Contents under pressure
Myanmar’s moves to relax military rule and reopen to the world are earning calls for an end to Western sanctions. It’s true sanctions never succeeded in dislodging the Asian nation’s ruling junta, but Myanmar may not be ready for openness. After 50 years of isolation, economic and financial institutions are stunted. Flinging the doors open to international trade and investment would be a disaster, and may spoil Myanmar’s chance of sustainable growth.
Encouraging moves like holding elections and freeing political prisoners, including opposition leader Aung San Suu Kyi, may be a genuine response to Myanmar’s deteriorating fortunes. Its 56 million people are among the world’s poorest, with a GDP-per-capita of only $1,400 and an average lifespan of 64 years. Yet the country is rich in natural resources like natural gas and timber, and offers an inexpensive labour force with a 92 percent literacy rate.
Those are being exploited a bit already, despite U.S. and European sanctions. China and Singapore have already been readily engaging with the junta. But foreign trade is just $243 per capita per year, and the profits are unlikely to be evenly shared. Myanmar’s corruption is on a par with Somalia and Afghanistan according to Transparency International. Even if trade and investment benefit the average citizen, they benefit the junta more.
But removing curbs would be likely to create a deluge. Unchecked foreign investment, especially lured by still-high commodity prices, would overwhelm the country’s ability to absorb it efficiently or equitably. Cambodia and Russia both learned how a sudden opening can worsen corruption and create destabilising price spikes, entrench the elite and hinder the emergence of a middle class. Resource-rich Mongolia is struggling with similar issues.

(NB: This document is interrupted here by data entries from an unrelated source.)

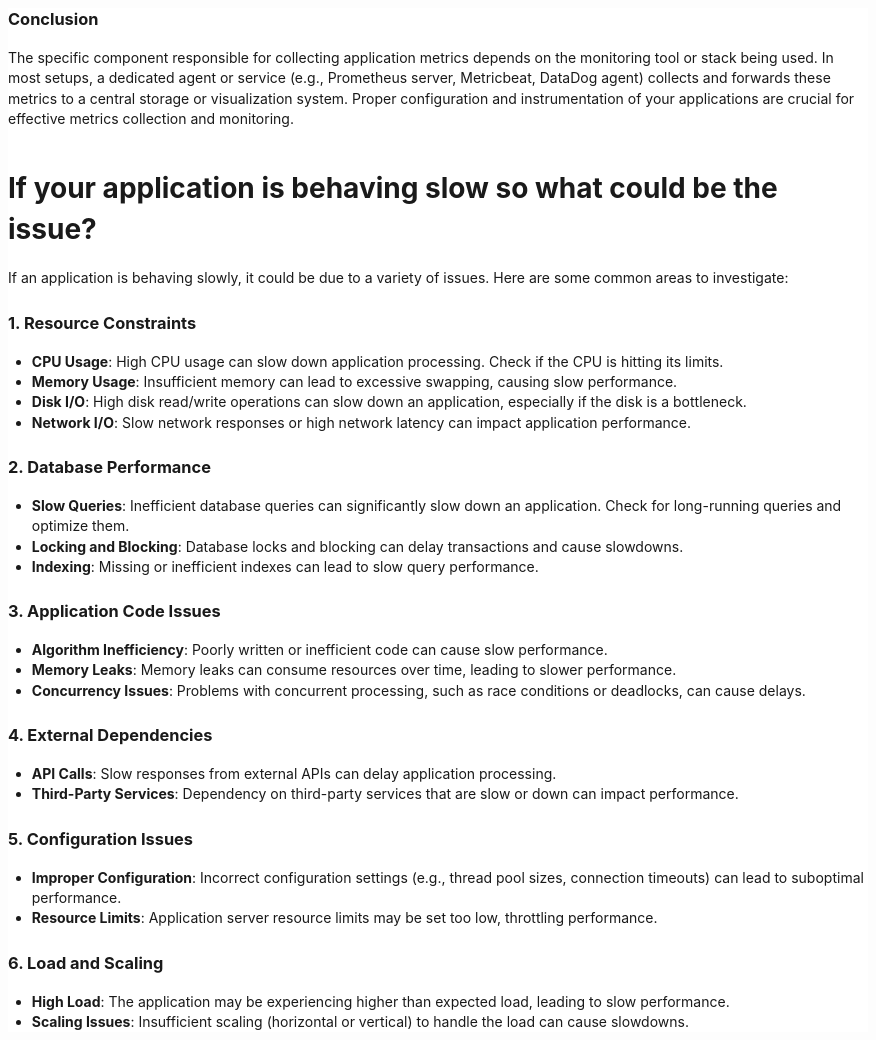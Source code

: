 ### Conclusion

The specific component responsible for collecting application metrics depends on the monitoring tool or stack being used. In most setups, a dedicated agent or service (e.g., Prometheus server, Metricbeat, DataDog agent) collects and forwards these metrics to a central storage or visualization system. Proper configuration and instrumentation of your applications are crucial for effective metrics collection and monitoring.

# If your application is behaving slow so what could be the issue?
If an application is behaving slowly, it could be due to a variety of issues. Here are some common areas to investigate:

### 1. Resource Constraints
- **CPU Usage**: High CPU usage can slow down application processing. Check if the CPU is hitting its limits.
- **Memory Usage**: Insufficient memory can lead to excessive swapping, causing slow performance.
- **Disk I/O**: High disk read/write operations can slow down an application, especially if the disk is a bottleneck.
- **Network I/O**: Slow network responses or high network latency can impact application performance.

### 2. Database Performance
- **Slow Queries**: Inefficient database queries can significantly slow down an application. Check for long-running queries and optimize them.
- **Locking and Blocking**: Database locks and blocking can delay transactions and cause slowdowns.
- **Indexing**: Missing or inefficient indexes can lead to slow query performance.

### 3. Application Code Issues
- **Algorithm Inefficiency**: Poorly written or inefficient code can cause slow performance.
- **Memory Leaks**: Memory leaks can consume resources over time, leading to slower performance.
- **Concurrency Issues**: Problems with concurrent processing, such as race conditions or deadlocks, can cause delays.

### 4. External Dependencies
- **API Calls**: Slow responses from external APIs can delay application processing.
- **Third-Party Services**: Dependency on third-party services that are slow or down can impact performance.

### 5. Configuration Issues
- **Improper Configuration**: Incorrect configuration settings (e.g., thread pool sizes, connection timeouts) can lead to suboptimal performance.
- **Resource Limits**: Application server resource limits may be set too low, throttling performance.

### 6. Load and Scaling
- **High Load**: The application may be experiencing higher than expected load, leading to slow performance.
- **Scaling Issues**: Insufficient scaling (horizontal or vertical) to handle the load can cause slowdowns.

Myanmar has taken a positive step, inviting officials from the International Monetary Fund to help map out economic liberalisation. Next on the list should be the World Bank. Strengthening tax collection and the central bank are priorities. Besides, Myanmar’s rulers have dangled openness before, only to brutally yank it back. All the more reason the country’s re-entry into the global economy should be gradual.